Table 4 Numerical results for Experiment 6.7 (2)

Finally, we test Examples 6.3 and 6.4 under the following experiment:

Experiment 6.7

In this experiment, we check the behavior of our method by fixing the other parameters and varying \(k_{n,i}\) and \(c_{n,i}\) in Examples 6.3 and 6.4. We do this to check the effects of these parameters and the sensitivity of our method on them.

1. (1)

   We consider \(k_{n,i} \in \{\frac{2}{(n + 1)}, \frac{4}{(2n + 1)^2}, \frac{6}{(3n + 1)^3}, \frac{8}{(4n + 1)^4}, \frac{10}{(5n + 1)^5}\}\) with the following two cases of initial values \(x_0\) and \(x_1:\)

   1. Case I:

      \(x_0 = (2, 3);\) \(x_1 = (3, 4);\)

   2. Case II:

      \(x_0 = (1, 3);\) \(x_1 = (2, 0).\)

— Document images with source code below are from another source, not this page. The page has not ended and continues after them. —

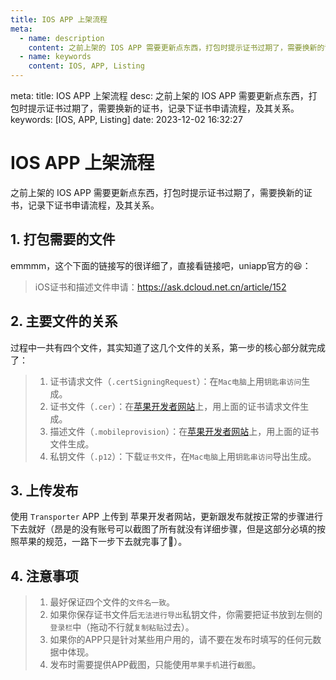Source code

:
 ```yaml
---
title: IOS APP 上架流程
meta:
  - name: description
    content: 之前上架的 IOS APP 需要更新点东西，打包时提示证书过期了，需要换新的证书，记录下证书申请流程，及其关系。
  - name: keywords
    content: IOS, APP, Listing
---
```


<route lang="yaml">
meta:
  title: IOS APP 上架流程
  desc: 之前上架的 IOS APP 需要更新点东西，打包时提示证书过期了，需要换新的证书，记录下证书申请流程，及其关系。
  keywords: [IOS, APP, Listing]
  date: 2023-12-02 16:32:27
</route>

# IOS APP 上架流程

之前上架的 IOS APP 需要更新点东西，打包时提示证书过期了，需要换新的证书，记录下证书申请流程，及其关系。

## 1. 打包需要的文件

emmmm，这个下面的链接写的很详细了，直接看链接吧，uniapp官方的😆：

> iOS证书和描述文件申请：https://ask.dcloud.net.cn/article/152

## 2. 主要文件的关系

过程中一共有四个文件，其实知道了这几个文件的关系，第一步的核心部分就完成了：

> 1. 证书请求文件（`.certSigningRequest`）：在`Mac电脑`上用`钥匙串访问`生成。
> 2. 证书文件（`.cer`）：在[苹果开发者网站](https://developer.apple.com/)上，用上面的证书请求文件生成。
> 3. 描述文件（`.mobileprovision`）：在[苹果开发者网站](https://developer.apple.com/)上，用上面的证书文件生成。
> 4. 私钥文件（`.p12`）：下载`证书文件`，在`Mac电脑`上用`钥匙串访问`导出生成。


## 3. 上传发布

使用 `Transporter` APP 上传到 苹果开发者网站，更新跟发布就按正常的步骤进行下去就好（昂是的没有账号可以截图了所有就没有详细步骤，但是这部分必填的按照苹果的规范，一路下一步下去就完事了🤪）。

## 4. 注意事项

> 1. 最好保证四个文件的`文件名一致`。
> 2. 如果你保存证书文件后`无法进行导出`私钥文件，你需要把证书放到左侧的`登录栏`中（拖动不行就`复制粘贴`过去）。
> 3. 如果你的APP只是针对某些用户用的，请不要在发布时填写的任何元数据中体现。
> 4. 发布时需要提供APP截图，只能使用`苹果手机`进行`截图`。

   Using \(\Vert x_{n+1}-x_n\Vert < 10^{-4}\) as the stopping criterion, we plot the graphs of \(\Vert x_{n+1}-x_n\Vert \) against the number of iterations in each case. The numerical results are reported in Figs. 9, 10 and Table 3.

2. (2)

   We consider \(c_{n,i} \in \{\frac{15}{n^{0.1}},\frac{30}{n^{0.01}},\frac{45}{n^{0.001}},\frac{60}{n^{0.0001}},\frac{75}{n^{0.00001}}\}\) with the following two cases of initial values \(x_0\) and \(x_1:\)

   1. Case I:

      \(x_0 = (3, 1, \frac{1}{3}, \cdots );\) \(x_1 = (\frac{1}{3}, \frac{1}{6},\frac{1}{12},\cdots );\)

   2. Case II:

      \(x_0 = (2, 1, \frac{1}{2},\cdots );\) \(x_1 = (\frac{1}{2}, \frac{1}{8}, \frac{1}{32}, \cdots ).\)

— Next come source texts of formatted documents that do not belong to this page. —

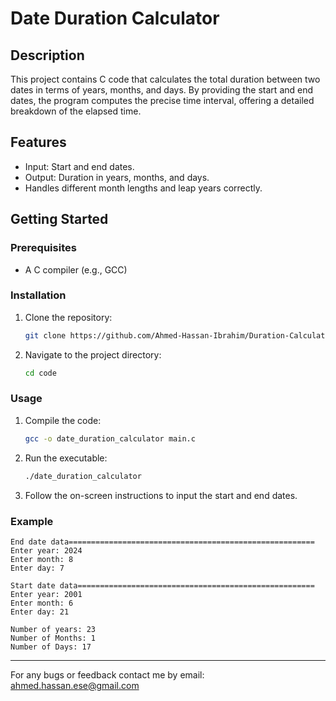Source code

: # Date Duration Calculator

## Description
This project contains C code that calculates the total duration between two dates in terms of years, months, and days. By providing the start and end dates, the program computes the precise time interval, offering a detailed breakdown of the elapsed time.

## Features
- Input: Start and end dates.
- Output: Duration in years, months, and days.
- Handles different month lengths and leap years correctly.

## Getting Started

### Prerequisites
- A C compiler (e.g., GCC)

### Installation
1. Clone the repository:
    ```sh
    git clone https://github.com/Ahmed-Hassan-Ibrahim/Duration-Calculator.git
    ```
2. Navigate to the project directory:
    ```sh
    cd code
    ```

### Usage
1. Compile the code:
    ```sh
    gcc -o date_duration_calculator main.c
    ```
2. Run the executable:
    ```sh
    ./date_duration_calculator
    ```
3. Follow the on-screen instructions to input the start and end dates.

### Example
```
End date data=======================================================
Enter year: 2024
Enter month: 8
Enter day: 7

Start date data=====================================================
Enter year: 2001
Enter month: 6
Enter day: 21

Number of years: 23
Number of Months: 1
Number of Days: 17
```
---
For any bugs or feedback contact me by email: ahmed.hassan.ese@gmail.com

   Using \(\Vert x_{n+1}-x_n\Vert < 10^{-4}\) as the stopping criterion, we plot the graphs of \(\Vert x_{n+1}-x_n\Vert \) against the number of iterations in each case. The numerical results are reported in Figs. 11, 12 and Table 4.

Remark 6.8

Using different initial values, cases of m and varying the key parameters in Examples 6.1–6.4, we obtained the numerical results displayed in Tables 1, 2 and 3 and Figs. 1, 2, 3, 4, 5, 6, 7, 8, 9, 10, 11 and 12. We noted the following from our numerical experiments:

1. (1)

   In all the examples, the choice of the key parameters \(c_{n,i},\) \(k_{n,i}\) and \(\phi _{n,i}\) does not affect the number of iterations and no significant difference in the CPU time. Thus, our method is not sensitive to these key parameters for each initial value and case of m.

2. (2)

   The number of iterations for our method remains consistent in all the examples and so well-behaved.

7 Conclusion

In this paper, we studied the concept of split variational inequality problem with multiple output sets when the cost operators are pseudomonotone and uniformly continuous. We proposed a new Mann-type inertial projection and contraction method with self-adaptive step sizes for approximating the solution of the

problem in the framework of Hilbert spaces. Under some mild conditions on the control sequences and without prior knowledge of the operator norms, we obtained strong convergence result for the proposed algorithm. Finally, we applied our result to study certain classes of optimization problems and we presented several numerical experiments to illustrate the applicability of the proposed method.